2.2. Treatment Procedures
Patients were informed about the device and the treatment procedure as per the rules and guidelines of the University Hospital of Giessen and Marburg. Patients received counsel on the use of the device and possible Ear-Nose-Throat (ENT) specialist examined the patients to exclude any pathological problem in the ear canal. Excessive ear wax was removed and the impression was taken by using Otoform® impression material (Dreve Otoplastik GmbH, Unna, Germany) (Figure 2). The impressions were sent to the company, the devices production took about two weeks. After proper patients’ instruction the in-ear devices were inserted with the following wearing protocol:
1st to 3rd: day 3 h/day (only during the day)
4th to 7th day: 2 wearing times of 4 h/day (only during the day)
2nd week: if no complaints occurred in the 1st week, start from the 2nd week all day (only during the day)
3rd week: in consultation with the patient start of wearing also at night
Collage of pictures demonstrating impression procedure to produce personalized Cerezen in-ear device
Impression procedure to produce personalized Cerezen in-ear device: (A) All materials and instruments needed for taking an impression including: 1—Impression material (Otoform Ak, Dreve Ostoplastik GmbH, Unna, Germany); 2—Impression pads which are a foam cone with thread (Dreve Ostoplastik GmbH, Unna, Germany), 3—Universal syringe to applying the impression material in the ear canal (PC Werth, London, UK); 4—Bite block (Renew Health Limited, Westmeath, Ireland); 5—Otoscope for investigation of the ear canal and insertion of the impression pads in the right position (Heine Optotechnik, Herrsching, Germany) (B) Insertion of the impression pads (orang) to protect the ear drum during impression-taking, (C) Patient biting on the Bite block to keep the jaw in rest position during the impression-taking (D–F) Two-components impression materials, Mixing,preparation for injection, (G) Impression-taking while patient biting on the Bite Block to fit the impression in the relaxed status (H) Ear canal impressions for both sides.

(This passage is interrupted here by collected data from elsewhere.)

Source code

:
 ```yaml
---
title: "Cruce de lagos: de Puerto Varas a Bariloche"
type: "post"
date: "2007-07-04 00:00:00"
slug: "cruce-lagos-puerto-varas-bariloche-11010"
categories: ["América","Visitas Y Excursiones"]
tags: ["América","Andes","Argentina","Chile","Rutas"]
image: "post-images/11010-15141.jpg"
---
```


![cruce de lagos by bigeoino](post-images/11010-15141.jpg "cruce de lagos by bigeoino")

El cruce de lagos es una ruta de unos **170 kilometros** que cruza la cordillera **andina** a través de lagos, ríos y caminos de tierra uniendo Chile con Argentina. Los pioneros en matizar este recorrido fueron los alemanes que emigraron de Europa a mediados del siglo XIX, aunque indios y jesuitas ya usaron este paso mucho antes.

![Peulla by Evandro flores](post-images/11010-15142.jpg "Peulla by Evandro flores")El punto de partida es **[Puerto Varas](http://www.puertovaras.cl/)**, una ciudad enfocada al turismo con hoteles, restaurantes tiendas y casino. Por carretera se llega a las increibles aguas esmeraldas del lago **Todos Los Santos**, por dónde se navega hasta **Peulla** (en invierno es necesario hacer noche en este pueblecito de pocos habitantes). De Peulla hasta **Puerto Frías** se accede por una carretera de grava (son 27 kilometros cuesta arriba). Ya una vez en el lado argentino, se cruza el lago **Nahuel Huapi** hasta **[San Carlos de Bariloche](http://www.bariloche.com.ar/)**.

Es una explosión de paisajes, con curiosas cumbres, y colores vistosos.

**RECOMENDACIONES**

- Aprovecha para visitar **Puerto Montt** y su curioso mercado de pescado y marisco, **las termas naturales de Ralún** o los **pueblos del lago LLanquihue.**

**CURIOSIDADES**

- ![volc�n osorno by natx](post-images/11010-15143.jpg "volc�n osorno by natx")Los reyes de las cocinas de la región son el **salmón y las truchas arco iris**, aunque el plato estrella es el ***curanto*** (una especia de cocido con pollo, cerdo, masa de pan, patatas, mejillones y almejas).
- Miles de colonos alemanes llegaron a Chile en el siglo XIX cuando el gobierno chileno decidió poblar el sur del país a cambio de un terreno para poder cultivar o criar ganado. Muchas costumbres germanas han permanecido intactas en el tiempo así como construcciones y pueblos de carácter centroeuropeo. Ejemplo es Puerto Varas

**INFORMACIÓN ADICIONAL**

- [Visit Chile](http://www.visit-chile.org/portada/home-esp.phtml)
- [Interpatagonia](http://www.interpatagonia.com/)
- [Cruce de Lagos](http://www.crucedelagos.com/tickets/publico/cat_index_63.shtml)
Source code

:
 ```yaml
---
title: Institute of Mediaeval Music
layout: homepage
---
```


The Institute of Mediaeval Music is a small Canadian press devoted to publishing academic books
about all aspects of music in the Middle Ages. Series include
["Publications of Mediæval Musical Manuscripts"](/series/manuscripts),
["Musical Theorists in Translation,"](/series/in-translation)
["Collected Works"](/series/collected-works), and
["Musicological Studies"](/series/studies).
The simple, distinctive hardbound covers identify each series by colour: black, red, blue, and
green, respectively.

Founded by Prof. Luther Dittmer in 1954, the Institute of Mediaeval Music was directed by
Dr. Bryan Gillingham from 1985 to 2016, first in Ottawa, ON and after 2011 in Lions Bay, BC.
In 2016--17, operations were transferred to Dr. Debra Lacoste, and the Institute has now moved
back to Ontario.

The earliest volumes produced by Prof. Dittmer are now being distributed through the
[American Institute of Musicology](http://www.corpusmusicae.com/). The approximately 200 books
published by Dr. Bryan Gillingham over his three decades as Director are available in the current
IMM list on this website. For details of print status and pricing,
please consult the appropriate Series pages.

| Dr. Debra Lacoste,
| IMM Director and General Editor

Cerezen(R) can be worn up to 23 h a day. Patients had a two-month testing phase during which they could give back the devices if they didn’t feel improvement of symptoms or if they were dissatisfied with the devices. In this instant patient were reimbursed for the purchase of the device. Patients also had the chance to ask for a refinement of the devices if they felt like the devices did not fit well.
2.3. Study Variables
Data about: patients cranio-mandibular dysfunction (CMD), pain behavior and quality of life were recorded before and 3, 6, and 12 months after the treatment by using the following questionnaires: Oral Health Impact Profile (OHIP-21) [26], Oral Behavior Checklist (OBC) [27], as well as a Temporomandibular Disorder Screening Checklist (TMD-Screening) [25] and self-designed examination sheet that also includes the Visual Analogue Scale Score (VAS-Score). The study started in January 2019 till the company stopped the production in November 2019.
2.4. Statistical Analysis
Descriptive statistics were performed using Statistical package PASW (version 25.0; IBM Corporation, Armonk, NY, USA). Frequency analysis was carried out and data were shown in bar graphs. Due to the nature of the data and population size no significance testing was possible to perform. The Kaplan–Meier curve was used to exhibit the duration in which patients wore the device.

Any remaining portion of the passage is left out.